Another method of acquiring links is to purchase them from high Page Rank websites, which are often very expensive, but if the right website is selected i.e. it is not just of a high Page Rank but it is also highly relevant to your industry, then this link will likely be worth 100 links from sites within an automated reciprocal link program.

Article submissions are a fairly new method of link building and probably one of the best. Basically, the idea is to write a 200-300 word article on a subject which closely relates to your websites main keywords. Make sure that you include a link to your website somewhere within the article, and then post it to one of the many article submission websites. These websites allow you download articles which other people have created to be published on your own website. They allow you add new articles to your site on a daily basis as long as you keep the link to the author within the article text.
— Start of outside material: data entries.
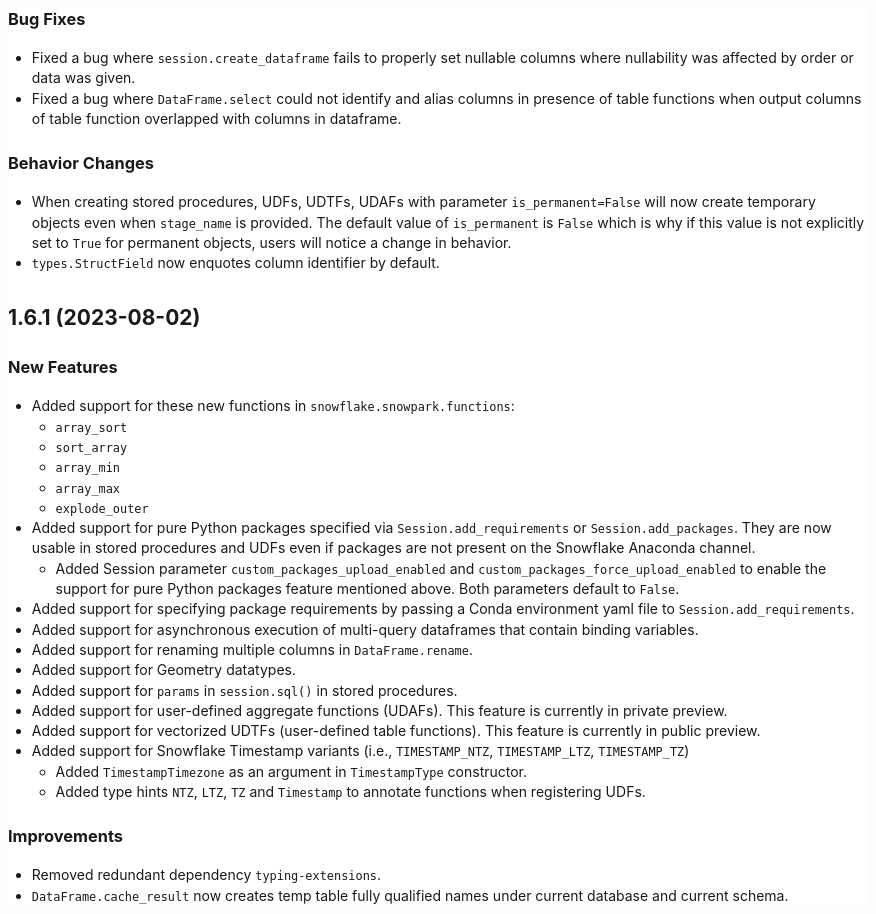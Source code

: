 ### Bug Fixes

- Fixed a bug where `session.create_dataframe` fails to properly set nullable columns where nullability was affected by order or data was given.
- Fixed a bug where `DataFrame.select` could not identify and alias columns in presence of table functions when output columns of table function overlapped with columns in dataframe.

### Behavior Changes

- When creating stored procedures, UDFs, UDTFs, UDAFs with parameter `is_permanent=False` will now create temporary objects even when `stage_name` is provided. The default value of `is_permanent` is `False` which is why if this value is not explicitly set to `True` for permanent objects, users will notice a change in behavior.
- `types.StructField` now enquotes column identifier by default.

## 1.6.1 (2023-08-02)

### New Features

- Added support for these new functions in `snowflake.snowpark.functions`:
  - `array_sort`
  - `sort_array`
  - `array_min`
  - `array_max`
  - `explode_outer`
- Added support for pure Python packages specified via `Session.add_requirements` or `Session.add_packages`. They are now usable in stored procedures and UDFs even if packages are not present on the Snowflake Anaconda channel.
  - Added Session parameter `custom_packages_upload_enabled` and `custom_packages_force_upload_enabled` to enable the support for pure Python packages feature mentioned above. Both parameters default to `False`.
- Added support for specifying package requirements by passing a Conda environment yaml file to `Session.add_requirements`.
- Added support for asynchronous execution of multi-query dataframes that contain binding variables.
- Added support for renaming multiple columns in `DataFrame.rename`.
- Added support for Geometry datatypes.
- Added support for `params` in `session.sql()` in stored procedures.
- Added support for user-defined aggregate functions (UDAFs). This feature is currently in private preview.
- Added support for vectorized UDTFs (user-defined table functions). This feature is currently in public preview.
- Added support for Snowflake Timestamp variants (i.e., `TIMESTAMP_NTZ`, `TIMESTAMP_LTZ`, `TIMESTAMP_TZ`)
  - Added `TimestampTimezone` as an argument in `TimestampType` constructor.
  - Added type hints `NTZ`, `LTZ`, `TZ` and `Timestamp` to annotate functions when registering UDFs.

### Improvements

- Removed redundant dependency `typing-extensions`.
- `DataFrame.cache_result` now creates temp table fully qualified names under current database and current schema.
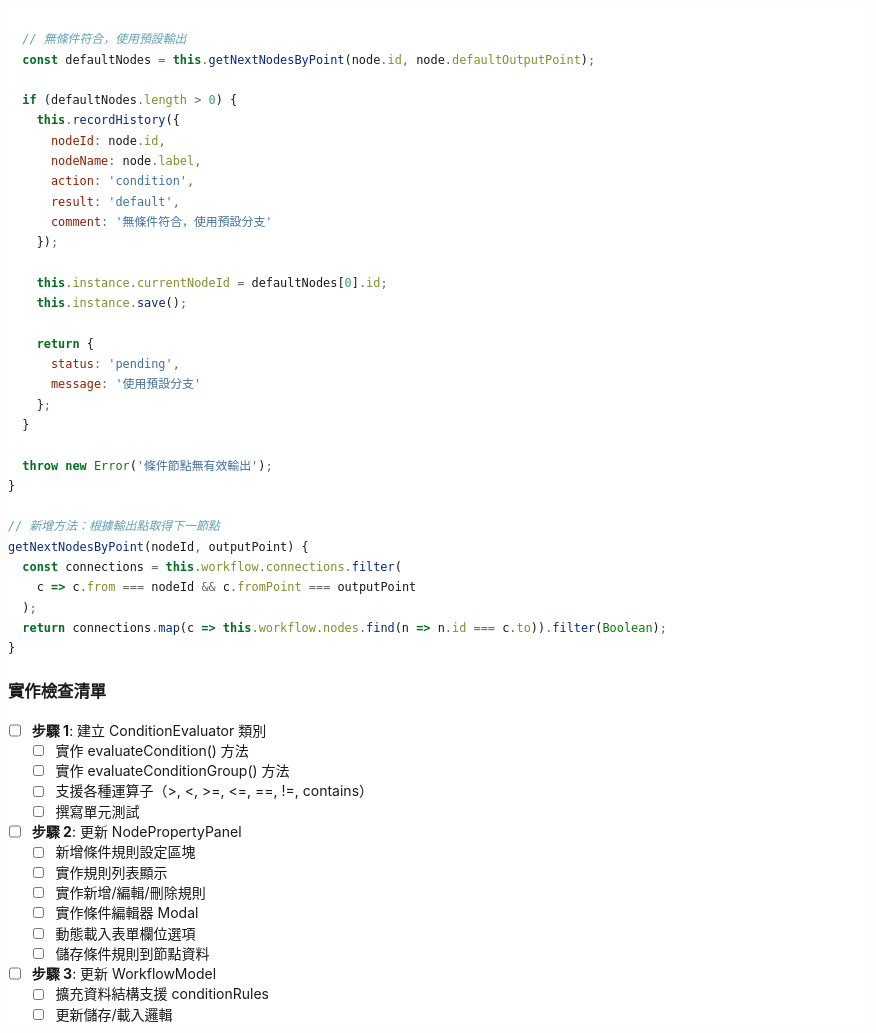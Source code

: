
 ```javascript

  // 無條件符合，使用預設輸出
  const defaultNodes = this.getNextNodesByPoint(node.id, node.defaultOutputPoint);

  if (defaultNodes.length > 0) {
    this.recordHistory({
      nodeId: node.id,
      nodeName: node.label,
      action: 'condition',
      result: 'default',
      comment: '無條件符合，使用預設分支'
    });

    this.instance.currentNodeId = defaultNodes[0].id;
    this.instance.save();

    return {
      status: 'pending',
      message: '使用預設分支'
    };
  }

  throw new Error('條件節點無有效輸出');
}

// 新增方法：根據輸出點取得下一節點
getNextNodesByPoint(nodeId, outputPoint) {
  const connections = this.workflow.connections.filter(
    c => c.from === nodeId && c.fromPoint === outputPoint
  );
  return connections.map(c => this.workflow.nodes.find(n => n.id === c.to)).filter(Boolean);
}
```

### 實作檢查清單

- [ ] **步驟 1**: 建立 ConditionEvaluator 類別
  - [ ] 實作 evaluateCondition() 方法
  - [ ] 實作 evaluateConditionGroup() 方法
  - [ ] 支援各種運算子（>, <, >=, <=, ==, !=, contains）
  - [ ] 撰寫單元測試

- [ ] **步驟 2**: 更新 NodePropertyPanel
  - [ ] 新增條件規則設定區塊
  - [ ] 實作規則列表顯示
  - [ ] 實作新增/編輯/刪除規則
  - [ ] 實作條件編輯器 Modal
  - [ ] 動態載入表單欄位選項
  - [ ] 儲存條件規則到節點資料

- [ ] **步驟 3**: 更新 WorkflowModel
  - [ ] 擴充資料結構支援 conditionRules
  - [ ] 更新儲存/載入邏輯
If you write a good enough article, you will find that many people will want to post your article on their own website, which consequently increase the links to your website as your name and link will be associated with the article.

One of the newest forms of link building is by three-way linking (triangular linking), which in a way is pretty much the same as reciprocal linking apart from the addition of one more website. If you have websites A, B and C, the way it works is by A linking to B, B links to C and C links to A.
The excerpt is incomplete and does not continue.